Kort na de Eerste Wereldoorlog treden enkele jonge, getalenteerde kunstcritici op de voorgrond die een heel eigen geluid laten horen. In niet mis te verstane bewoordingen schrijven ze over tentoonstellingen van oude en moderne kunst. Kasper Niehaus, A.M. Hammacher, W. Jos. de Gruyter en Jan Engelman gelden in Nederland dan ook niet voor niets als gezaghebbende critici. Of ze zich nu uitlaten over de cryptisch aandoende beeldtaal van Hieronymus Bosch, het abstracte werk van Piet Mondriaan of de experimenteerdrift van CoBrA, ze weten de lezer steeds weer mee te nemen in hun speurtocht langs kwalitatief sterke of juist zwakke(re) kunstwerken.
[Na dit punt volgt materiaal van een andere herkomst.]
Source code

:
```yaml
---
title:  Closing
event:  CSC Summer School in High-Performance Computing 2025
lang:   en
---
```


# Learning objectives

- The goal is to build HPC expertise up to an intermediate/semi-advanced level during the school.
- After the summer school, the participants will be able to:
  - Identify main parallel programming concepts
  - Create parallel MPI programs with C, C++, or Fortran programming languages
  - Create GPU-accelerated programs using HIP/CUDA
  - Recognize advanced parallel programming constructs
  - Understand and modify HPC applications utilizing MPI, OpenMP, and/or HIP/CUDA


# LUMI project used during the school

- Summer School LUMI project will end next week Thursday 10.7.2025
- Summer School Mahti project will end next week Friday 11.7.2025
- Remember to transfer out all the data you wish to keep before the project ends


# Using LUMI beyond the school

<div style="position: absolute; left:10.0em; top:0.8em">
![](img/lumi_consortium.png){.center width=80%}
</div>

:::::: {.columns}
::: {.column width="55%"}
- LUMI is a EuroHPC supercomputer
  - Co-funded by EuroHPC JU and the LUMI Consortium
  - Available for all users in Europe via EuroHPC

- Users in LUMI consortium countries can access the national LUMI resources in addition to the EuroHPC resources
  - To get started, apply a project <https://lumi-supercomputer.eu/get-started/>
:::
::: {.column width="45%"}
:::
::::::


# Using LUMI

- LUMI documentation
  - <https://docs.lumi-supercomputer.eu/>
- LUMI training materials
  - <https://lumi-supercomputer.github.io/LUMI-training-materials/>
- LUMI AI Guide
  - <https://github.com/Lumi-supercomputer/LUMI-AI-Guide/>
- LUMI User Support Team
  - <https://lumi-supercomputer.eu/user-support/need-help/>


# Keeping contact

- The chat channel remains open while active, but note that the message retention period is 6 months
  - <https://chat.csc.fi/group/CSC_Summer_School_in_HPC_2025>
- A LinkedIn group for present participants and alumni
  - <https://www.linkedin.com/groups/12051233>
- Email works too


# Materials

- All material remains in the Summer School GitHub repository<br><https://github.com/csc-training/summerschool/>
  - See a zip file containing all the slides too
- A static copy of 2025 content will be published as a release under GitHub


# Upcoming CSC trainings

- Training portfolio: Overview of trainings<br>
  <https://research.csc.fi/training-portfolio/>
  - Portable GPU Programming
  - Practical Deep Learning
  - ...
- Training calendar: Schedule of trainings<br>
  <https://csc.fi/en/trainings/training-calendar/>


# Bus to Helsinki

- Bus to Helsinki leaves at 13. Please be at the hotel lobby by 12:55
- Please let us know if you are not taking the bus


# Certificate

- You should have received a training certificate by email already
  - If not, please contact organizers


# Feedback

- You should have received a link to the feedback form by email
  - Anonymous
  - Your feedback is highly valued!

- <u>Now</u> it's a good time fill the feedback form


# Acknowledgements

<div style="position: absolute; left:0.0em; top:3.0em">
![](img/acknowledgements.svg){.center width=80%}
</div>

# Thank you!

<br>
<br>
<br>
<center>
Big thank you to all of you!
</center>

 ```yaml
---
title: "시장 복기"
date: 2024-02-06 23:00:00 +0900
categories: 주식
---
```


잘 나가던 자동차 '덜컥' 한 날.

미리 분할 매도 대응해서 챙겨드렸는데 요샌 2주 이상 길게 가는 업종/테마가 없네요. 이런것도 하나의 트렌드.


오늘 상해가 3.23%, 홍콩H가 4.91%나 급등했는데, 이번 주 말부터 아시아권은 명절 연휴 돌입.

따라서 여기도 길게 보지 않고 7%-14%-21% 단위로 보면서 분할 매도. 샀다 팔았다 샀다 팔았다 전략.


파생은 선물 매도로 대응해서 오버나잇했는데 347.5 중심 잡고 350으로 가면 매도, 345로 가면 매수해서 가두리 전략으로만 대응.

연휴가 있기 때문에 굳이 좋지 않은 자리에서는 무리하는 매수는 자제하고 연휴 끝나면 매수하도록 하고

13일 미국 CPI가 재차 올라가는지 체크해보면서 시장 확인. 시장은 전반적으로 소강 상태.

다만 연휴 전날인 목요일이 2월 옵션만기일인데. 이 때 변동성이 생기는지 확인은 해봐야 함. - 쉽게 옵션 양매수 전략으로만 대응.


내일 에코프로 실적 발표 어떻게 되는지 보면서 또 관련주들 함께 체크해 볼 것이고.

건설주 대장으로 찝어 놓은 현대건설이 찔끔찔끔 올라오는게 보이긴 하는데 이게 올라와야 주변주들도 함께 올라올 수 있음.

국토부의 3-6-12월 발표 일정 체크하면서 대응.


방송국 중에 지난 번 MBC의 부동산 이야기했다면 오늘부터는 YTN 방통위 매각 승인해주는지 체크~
In vijftig, niet eerder epubliceerde teksten zijn zij betrouwbare gidsen die ook de lezer van nu wegwijs weten te maken in de kunstwereld.
Peter de Ruiter is als universitair docent Moderne en hedendaagse kunst
verbonden aan de Rijksuniversiteit Groningen. Hans Ebbink is eind- en beeldredacteur van de reeks Kunstkritiek in Nederland.